Actively Managed ETFs Are on the Move

 

Get ahead or fall behind: Active ETFs are seeing stronger flows in 2025 and can play a key role in your portfolio toolkit.

 

When all is said and done, 2025 could be a pivotal point for actively managed exchange-traded funds (ETFs). For much of the ETF market’s history, flows into passive funds have dominated. This year, though, just over a third of all ETF flows are headed into active ETFs (Display). It underscores a pronounced change in what investors are looking for.
 

In our view, this trend sets up a clear opportunity for financial advisors to upgrade their portfolio construction toolkits and take advantage of an increasingly popular choice. Passive ETFs play a useful role, of course, especially for inexpensive exposure to more efficient commoditized market segments. But that’s not the only way to put ETFs to work.
 

In other market arenas that are less efficient or where investors want more than broad passive exposure, active ETFs can make a difference. As we see it, financial advisors who integrate these solutions into their toolkits today are positioning themselves and their clients to tap opportunities and manage risks—not just track the market.

 

Active ETFs Are Rising
Active and Passive Shares of ETF Market Inflows (Percent)

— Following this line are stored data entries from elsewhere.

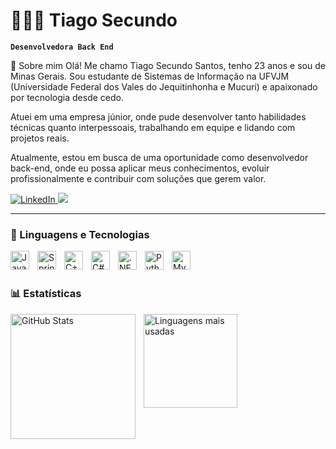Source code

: # 👩🏻‍💻 Tiago Secundo

**`Desenvolvedora Back End`**

👋 Sobre mim
Olá! Me chamo Tiago Secundo Santos, tenho 23 anos e sou de Minas Gerais.
Sou estudante de Sistemas de Informação na UFVJM (Universidade Federal dos Vales do Jequitinhonha e Mucuri) e apaixonado por tecnologia desde cedo.

Atuei em uma empresa júnior, onde pude desenvolver tanto habilidades técnicas quanto interpessoais, trabalhando em equipe e lidando com projetos reais.

Atualmente, estou em busca de uma oportunidade como desenvolvedor back-end, onde eu possa aplicar meus conhecimentos, evoluir profissionalmente e contribuir com soluções que gerem valor.
<p align="left">
    <a href="https://www.linkedin.com/in/tiago-secundo-205205254/" target="_blank">
        <img 
            alt="LinkedIn" 
            title="Meu LinkedIn" 
            src="https://img.shields.io/badge/LinkedIn-0077B5?style=for-the-badge&logo=linkedin&logoColor=white"
        />
    </a>
    
<a href = "mailto:tiagosecundo1104@gmail.com">
<img src="https://img.shields.io/badge/-Gmail-%23333?style=for-the-badge&logo=gmail&logoColor=white" target="_blank"></a>
</p>



---

### 🤖 Linguagens e Tecnologias

<img 
    align="left" 
    alt="Java" 
    title="Java"
    width="30px" 
    style="padding-right: 10px;" 
    src="https://cdn.jsdelivr.net/gh/devicons/devicon@latest/icons/java/java-original.svg" 
/>
<img 
    align="left" 
    alt="Spring Boot" 
    title="Spring Boot"
    width="30px" 
    style="padding-right: 10px;" 
    src="https://cdn.jsdelivr.net/gh/devicons/devicon@latest/icons/spring/spring-original.svg" 
/>
<img 
    align="left" 
    alt="C++" 
    title="C++"
    width="30px" 
    style="padding-right: 10px;" 
    src="https://cdn.jsdelivr.net/gh/devicons/devicon@latest/icons/cplusplus/cplusplus-original.svg" 
/>
<img 
    align="left" 
    alt="C#" 
    title="C#"
    width="30px" 
    style="padding-right: 10px;" 
    src="https://cdn.jsdelivr.net/gh/devicons/devicon@latest/icons/csharp/csharp-original.svg" 
/>
<img 
    align="left" 
    alt=".NET" 
    title=".NET"
    width="30px" 
    style="padding-right: 10px;" 
    src="https://cdn.jsdelivr.net/gh/devicons/devicon@latest/icons/dot-net/dot-net-original.svg" 
/>
<img 
    align="left" 
    alt="Python" 
    title="Python"
    width="30px" 
    style="padding-right: 10px;" 
    src="https://cdn.jsdelivr.net/gh/devicons/devicon@latest/icons/python/python-original.svg" 
/>
<img 
    align="left" 
    alt="MySQL" 
    title="MySQL"
    width="30px" 
    style="padding-right: 10px;" 
    src="https://cdn.jsdelivr.net/gh/devicons/devicon@latest/icons/mysql/mysql-original.svg" 
/>


<br/>
<br/>

### 📊 Estatísticas

<img 
    align="left" 
    alt="GitHub Stats" 
    height="200" 
    style="padding-right: 10px;" 
    src="https://github-readme-stats.vercel.app/api?username=TiagoSecundo&show_icons=true&theme=dracula&include_all_commits=true&locale=pt-br" 
/>

<img 
  align="left" 
  alt="Linguagens mais usadas" 
  height="150" 
  style="padding-right: 10px;" 
  src="https://github-readme-stats.vercel.app/api/top-langs/?username=TiagoSecundo&theme=dracula&layout=compact&custom_title=Linguagens%20mais%20usadas&langs_count=6&v=1" 
/>



<br/><br/><br/><br/><br/>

Historical analysis is no guarantee of future results.

YTD: year to date
© 2025 Morningstar, Inc. All rights reserved. The information contained herein: (1) is proprietary to Morningstar and/or its content providers; (2) may not be copied or distributed; and (3) is not warranted to be accurate, complete or timely. Neither Morningstar nor its content providers are responsible for any damages or losses arising from any use of this information.
As of June 30, 2025
Source: Morningstar and AB

 

Shaping Market Exposures to Clients’ Needs

With active ETFs, advisors can target the specific outcomes clients demand, such as generating income or managing volatility. This enables advisors to align portfolios more closely with their clients’ goals, differentiating their value proposition in the process.
 

  • Income Generation: Active high-dividend strategies have the potential to enhance yield relative to market benchmarks while balancing exposures to avoid unintended sector tilts.
  • Volatility Management: Buffered and low-volatility strategies use tools to manage downside participation or reduce standard deviation versus benchmarks with the intent of reducing factor exposures that passive approaches commonly create.
  • Active Credit Selection: Active management in high-yield and short-duration high-yield bonds has the potential to enhance income while lowering default risk by avoiding weaker bond issuers.
     

Adapting to Market Conditions

Unlike rules-based index strategies, active management provides the flexibility to respond to changing market environments. This adaptability supports more consistent alignment with investors’ objectives and allows managers to capitalize on dislocations.
 

  • Tax-Aware and International Strategies: Managers can opportunistically shift between municipal and taxable exposure. They can also participate in new issues, and those beyond the benchmark may provide advantages in yield, total return and risk management.
  • Thematic Strategies: Secular growth trends can be used along with signals like earnings revisions to capture momentum in fast-evolving market segments.
     

Professional Management and Structure that Reduces Friction

With active ETFs, investors have access to professional investment management, with experienced teams combing the markets for opportunities while managing risks that evolve daily. It forms a powerful combination with the structural advantages of ETFs:
 

  • Tax Efficiency: The mechanics of ETFs may help mitigate capital gains distributions.
  • Liquidity: ETFs are tradeable during the day, giving investors and advisors substantial flexibility and control.
  •  Cost Advantage: Because they have lower expense ratios than traditional active funds, ETFs may reduce fee drag.
  •  Flexibility: Unlike rules-based passive strategies, active ETFs can raise cash from where the manager best sees fit and can put new cash to work where most opportunistic.
  •  Transparency: Daily disclosure of portfolio holdings enables a clear understanding of exposures so financial advisors can properly manage and monitor risks.
     

Together, these ETF features reduce the frictions that have historically limited active management’s impact relative to market benchmarks.
 

What Active ETFs Can Do for Your Clients…and for You

Actively managed ETFs are one of the most important growth areas in portfolio construction. Areas where they can consistently provide an advantage—tapping into inefficient markets, managing volatility or enhancing income—make sense as long-term strategic allocations. Other market segments may benefit from a tactical mix of active and passive, with advisors shifting the mix based on evolving risks and opportunities.
 

The bottom line is that flows into active ETFs are accelerating, and failing to consider them raises the risk of falling behind financial advisors who do. A thoughtful blend of passive and active strategies can target investors’ desired outcomes more effectively and keep advisors at the forefront of innovation in ETF portfolio design.